Ces séances sont animées par une équipe interdisciplinaire. Médecin spécialiste de l’hémophilie, infirmier, kinésithérapeute, psychomotricien, éducateur d’activité physique adapté, etc. sont autant de ressources qui vous aideront à améliorer votre qualité de vie.

Vous apprendrez à :

  • surveiller votre maladie, pour identifier les signes avant-coureurs d’une hémorragie ;
  • décider et agir rapidement en cas d’apparition de ces symptômes ;
  • aménager votre vie quotidienne et adapter vos activités physiques ;
  • comprendre votre traitement et identifier les médicaments qui vous sont contre-indiqués ;
  • expliquer votre maladie à votre entourage et vos collègues, pour qu’ils comprennent ce que vous vivez et vous soutiennent ;
  • prendre confiance en vous et vous affirmer.

De plus, comme évoqué, pensez à aménager votre logement pour éviter les chutes, chocs et blessures : privilégiez les sols doux, les tapis et capitonnez vos meubles, etc.

Aussi, lorsque vous pratiquez une activité physique comportant des risques (même le plus minime), n’hésitez pas à porter des genouillères, coudières…

Enfin, n’hésitez pas non plus à échanger avec des personnes qui traversent la même chose que vous. À ce titre, l’Association Française des Hémophiles organise des temps de rencontres et d’échanges.

 

Pratiquer une activité physique adaptée

Certes, l’activité physique peut être un risque quand on est hémophile, mais, quand elle est adaptée, elle est un bon moyen pour préserver vos articulations.

Pour cela, consultez un kinésithérapeute. Un suivi régulier permet de :

  • entretenir vos muscles et articulations, au cours de séances de kinésithérapie
  • réduire la douleur
  • rétablir votre articulation après saignements
  • élaborer un programme d’activité physique adaptée, vous conseiller sur un sport ou vous accompagner dans votre sport actuel, ou encore vous proposer des exercices à faire chez vous

 

Consulter régulièrement son médecin

Grâce à une surveillance médicale régulière, votre médecin pourra adapter votre traitement de fond et procéder à des examens cliniques.

En effet, un traitement anti hémophilique, dit prophylactique (c’est-à-dire, par définition, préventif), grâce à l’administration d’un facteur de coagulation, permet de prévenir de potentiels saignements.

Ce traitement est adapté à votre situation et à la sévérité de votre maladie, pour protéger vos articulations.
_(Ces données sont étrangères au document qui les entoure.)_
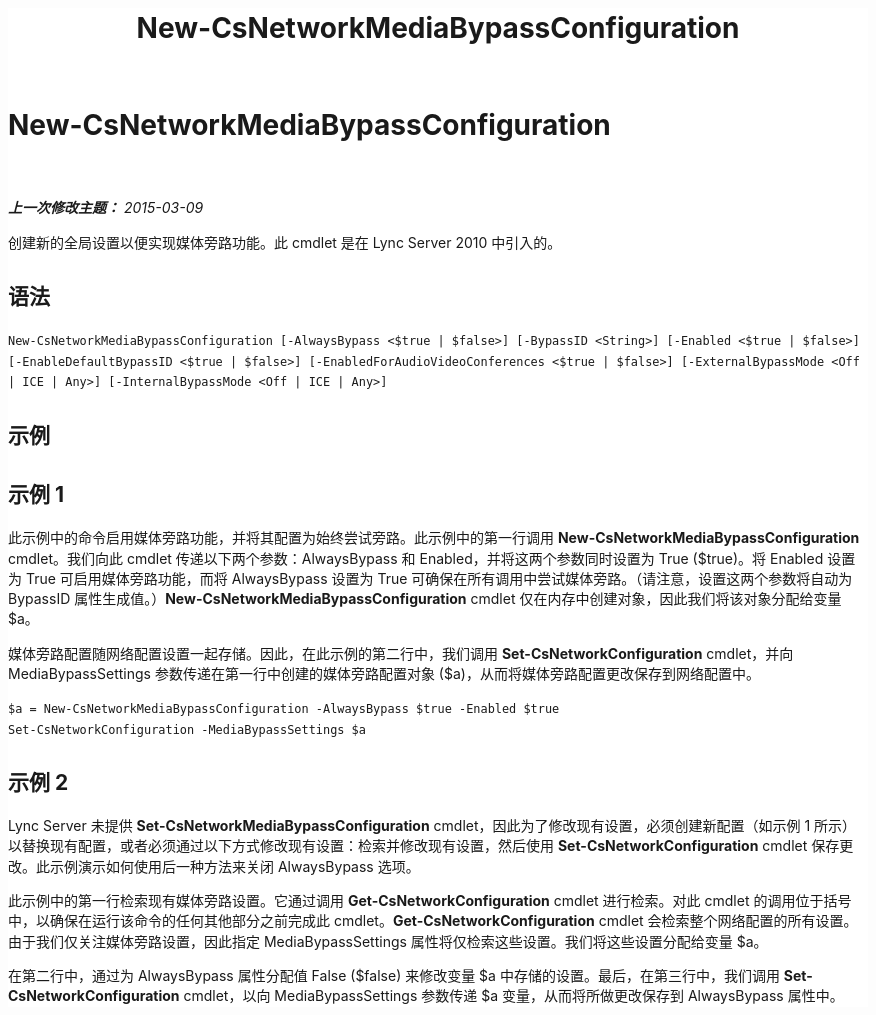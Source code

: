 ﻿---
title: New-CsNetworkMediaBypassConfiguration
TOCTitle: New-CsNetworkMediaBypassConfiguration
ms:assetid: 24055ae5-7fc8-4ca5-9e65-ac3a1f17b405
ms:mtpsurl: https://technet.microsoft.com/zh-cn/library/Gg425718(v=OCS.15)
ms:contentKeyID: 49312258
ms.date: 05/19/2016
mtps_version: v=OCS.15
ms.translationtype: HT
---

# New-CsNetworkMediaBypassConfiguration

 

_**上一次修改主题：** 2015-03-09_

创建新的全局设置以便实现媒体旁路功能。此 cmdlet 是在 Lync Server 2010 中引入的。

## 语法

    New-CsNetworkMediaBypassConfiguration [-AlwaysBypass <$true | $false>] [-BypassID <String>] [-Enabled <$true | $false>] [-EnableDefaultBypassID <$true | $false>] [-EnabledForAudioVideoConferences <$true | $false>] [-ExternalBypassMode <Off | ICE | Any>] [-InternalBypassMode <Off | ICE | Any>]

## 示例

## 示例 1

此示例中的命令启用媒体旁路功能，并将其配置为始终尝试旁路。此示例中的第一行调用 **New-CsNetworkMediaBypassConfiguration** cmdlet。我们向此 cmdlet 传递以下两个参数：AlwaysBypass 和 Enabled，并将这两个参数同时设置为 True ($true)。将 Enabled 设置为 True 可启用媒体旁路功能，而将 AlwaysBypass 设置为 True 可确保在所有调用中尝试媒体旁路。（请注意，设置这两个参数将自动为 BypassID 属性生成值。）**New-CsNetworkMediaBypassConfiguration** cmdlet 仅在内存中创建对象，因此我们将该对象分配给变量 $a。

媒体旁路配置随网络配置设置一起存储。因此，在此示例的第二行中，我们调用 **Set-CsNetworkConfiguration** cmdlet，并向 MediaBypassSettings 参数传递在第一行中创建的媒体旁路配置对象 ($a)，从而将媒体旁路配置更改保存到网络配置中。

    $a = New-CsNetworkMediaBypassConfiguration -AlwaysBypass $true -Enabled $true
    Set-CsNetworkConfiguration -MediaBypassSettings $a

## 示例 2

Lync Server 未提供 **Set-CsNetworkMediaBypassConfiguration** cmdlet，因此为了修改现有设置，必须创建新配置（如示例 1 所示）以替换现有配置，或者必须通过以下方式修改现有设置：检索并修改现有设置，然后使用 **Set-CsNetworkConfiguration** cmdlet 保存更改。此示例演示如何使用后一种方法来关闭 AlwaysBypass 选项。

此示例中的第一行检索现有媒体旁路设置。它通过调用 **Get-CsNetworkConfiguration** cmdlet 进行检索。对此 cmdlet 的调用位于括号中，以确保在运行该命令的任何其他部分之前完成此 cmdlet。**Get-CsNetworkConfiguration** cmdlet 会检索整个网络配置的所有设置。由于我们仅关注媒体旁路设置，因此指定 MediaBypassSettings 属性将仅检索这些设置。我们将这些设置分配给变量 $a。

在第二行中，通过为 AlwaysBypass 属性分配值 False ($false) 来修改变量 $a 中存储的设置。最后，在第三行中，我们调用 **Set-CsNetworkConfiguration** cmdlet，以向 MediaBypassSettings 参数传递 $a 变量，从而将所做更改保存到 AlwaysBypass 属性中。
En cas de forme grave de la maladie, il est administré par perfusions régulières.

Pour une forme modérée de l’hémophilie, vous pouvez bénéficier de ce traitement avant une activité physique mobilisant fortement vos articulations, ou avant votre séance de sport.

Selon la Haute Autorité de Santé, un adulte hémophile sévère sous prophylaxie subira en moyenne 2 saignements par an. Sans ce traitement, il peut subir jusqu’à 15 saignements. Même chose pour un enfant : 2 à 4 saignements par an en moyenne, versus 12 à 16 sans prophylaxie.

 

Ainsi, l’une des meilleures solutions pour prévenir les saignements et préserver vos articulations est de consulter votre médecin, et de ne pas hésiter à parler de ce que vous traversez. Avec votre équipe soignante, qui saura répondre à vos questions.

Avec d’autres personnes atteintes d’hémophilie, avec qui vous partagerez votre expérience et vos émotions. Et avec votre entourage, pour le sensibiliser et lui faire comprendre ce que vous vivez. Ne vous privez pas, entourez-vous et faites-vous accompagner pour améliorer votre quotidien.